[Collected data]
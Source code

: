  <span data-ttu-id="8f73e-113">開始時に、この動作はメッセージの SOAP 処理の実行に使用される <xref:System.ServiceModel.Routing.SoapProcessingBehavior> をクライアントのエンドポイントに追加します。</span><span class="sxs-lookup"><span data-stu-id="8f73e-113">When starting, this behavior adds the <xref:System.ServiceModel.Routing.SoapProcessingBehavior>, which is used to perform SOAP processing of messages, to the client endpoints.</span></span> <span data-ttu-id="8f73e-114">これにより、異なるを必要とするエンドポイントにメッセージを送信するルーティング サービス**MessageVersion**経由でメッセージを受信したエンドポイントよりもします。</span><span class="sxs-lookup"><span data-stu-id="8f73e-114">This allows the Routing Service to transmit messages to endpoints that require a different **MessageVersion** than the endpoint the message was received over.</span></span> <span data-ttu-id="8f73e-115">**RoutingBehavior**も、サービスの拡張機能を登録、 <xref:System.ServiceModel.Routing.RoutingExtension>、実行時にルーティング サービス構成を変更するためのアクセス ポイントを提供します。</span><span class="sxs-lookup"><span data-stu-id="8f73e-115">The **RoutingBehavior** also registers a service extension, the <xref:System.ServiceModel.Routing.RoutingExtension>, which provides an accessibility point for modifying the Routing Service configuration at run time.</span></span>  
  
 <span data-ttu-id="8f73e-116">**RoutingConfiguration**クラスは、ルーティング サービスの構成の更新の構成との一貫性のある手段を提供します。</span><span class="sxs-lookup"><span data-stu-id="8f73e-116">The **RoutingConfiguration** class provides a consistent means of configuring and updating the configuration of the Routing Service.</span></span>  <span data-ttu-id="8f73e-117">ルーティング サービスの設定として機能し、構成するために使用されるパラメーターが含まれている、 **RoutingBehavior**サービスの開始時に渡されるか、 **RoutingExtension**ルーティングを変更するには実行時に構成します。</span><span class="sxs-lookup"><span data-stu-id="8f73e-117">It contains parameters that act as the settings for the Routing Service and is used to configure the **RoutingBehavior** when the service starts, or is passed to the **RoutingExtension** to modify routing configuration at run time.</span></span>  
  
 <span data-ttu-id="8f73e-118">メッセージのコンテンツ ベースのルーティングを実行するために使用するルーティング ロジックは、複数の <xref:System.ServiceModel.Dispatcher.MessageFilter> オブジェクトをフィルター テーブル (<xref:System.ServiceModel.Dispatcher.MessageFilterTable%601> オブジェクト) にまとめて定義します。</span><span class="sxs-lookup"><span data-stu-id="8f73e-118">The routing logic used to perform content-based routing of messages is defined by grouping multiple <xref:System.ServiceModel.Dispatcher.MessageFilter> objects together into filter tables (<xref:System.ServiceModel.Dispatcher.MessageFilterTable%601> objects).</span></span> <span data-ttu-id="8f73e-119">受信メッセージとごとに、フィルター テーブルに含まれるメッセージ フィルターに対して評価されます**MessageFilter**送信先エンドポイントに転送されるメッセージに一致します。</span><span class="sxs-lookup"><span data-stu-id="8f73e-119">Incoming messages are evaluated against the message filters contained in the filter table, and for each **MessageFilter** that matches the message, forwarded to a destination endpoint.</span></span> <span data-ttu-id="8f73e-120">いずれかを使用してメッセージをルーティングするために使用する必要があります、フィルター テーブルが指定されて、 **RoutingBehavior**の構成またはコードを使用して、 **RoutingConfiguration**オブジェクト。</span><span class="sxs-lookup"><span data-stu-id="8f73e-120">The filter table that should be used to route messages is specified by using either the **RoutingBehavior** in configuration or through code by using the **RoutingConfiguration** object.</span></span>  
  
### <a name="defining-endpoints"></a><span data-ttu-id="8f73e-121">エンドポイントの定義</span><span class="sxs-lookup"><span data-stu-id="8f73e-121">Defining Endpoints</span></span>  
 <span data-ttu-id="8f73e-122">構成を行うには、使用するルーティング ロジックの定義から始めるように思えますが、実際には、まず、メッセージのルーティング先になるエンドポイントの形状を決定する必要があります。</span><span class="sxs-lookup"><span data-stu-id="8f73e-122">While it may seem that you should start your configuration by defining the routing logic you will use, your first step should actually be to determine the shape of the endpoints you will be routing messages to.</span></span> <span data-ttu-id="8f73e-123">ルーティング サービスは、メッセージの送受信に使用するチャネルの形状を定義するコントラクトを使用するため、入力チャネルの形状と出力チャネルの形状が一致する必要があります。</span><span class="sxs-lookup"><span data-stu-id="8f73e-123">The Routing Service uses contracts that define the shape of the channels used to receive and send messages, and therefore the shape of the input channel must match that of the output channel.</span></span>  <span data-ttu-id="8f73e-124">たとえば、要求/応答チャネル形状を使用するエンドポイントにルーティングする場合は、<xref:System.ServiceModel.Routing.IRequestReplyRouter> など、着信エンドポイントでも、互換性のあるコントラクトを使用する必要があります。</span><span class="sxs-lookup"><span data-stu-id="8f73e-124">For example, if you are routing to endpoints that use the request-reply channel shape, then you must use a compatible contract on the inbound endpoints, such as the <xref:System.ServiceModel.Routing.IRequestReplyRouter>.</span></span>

» **What needs to be done**
Your answer should be exactly the lines of the data above, from the first through the line containing "Service configuration at run time.</span></span>".

» **Result for this task**
Source code

:  <span data-ttu-id="8f73e-113">開始時に、この動作はメッセージの SOAP 処理の実行に使用される <xref:System.ServiceModel.Routing.SoapProcessingBehavior> をクライアントのエンドポイントに追加します。</span><span class="sxs-lookup"><span data-stu-id="8f73e-113">When starting, this behavior adds the <xref:System.ServiceModel.Routing.SoapProcessingBehavior>, which is used to perform SOAP processing of messages, to the client endpoints.</span></span> <span data-ttu-id="8f73e-114">これにより、異なるを必要とするエンドポイントにメッセージを送信するルーティング サービス**MessageVersion**経由でメッセージを受信したエンドポイントよりもします。</span><span class="sxs-lookup"><span data-stu-id="8f73e-114">This allows the Routing Service to transmit messages to endpoints that require a different **MessageVersion** than the endpoint the message was received over.</span></span> <span data-ttu-id="8f73e-115">**RoutingBehavior**も、サービスの拡張機能を登録、 <xref:System.ServiceModel.Routing.RoutingExtension>、実行時にルーティング サービス構成を変更するためのアクセス ポイントを提供します。</span><span class="sxs-lookup"><span data-stu-id="8f73e-115">The **RoutingBehavior** also registers a service extension, the <xref:System.ServiceModel.Routing.RoutingExtension>, which provides an accessibility point for modifying the Routing Service configuration at run time.</span></span>  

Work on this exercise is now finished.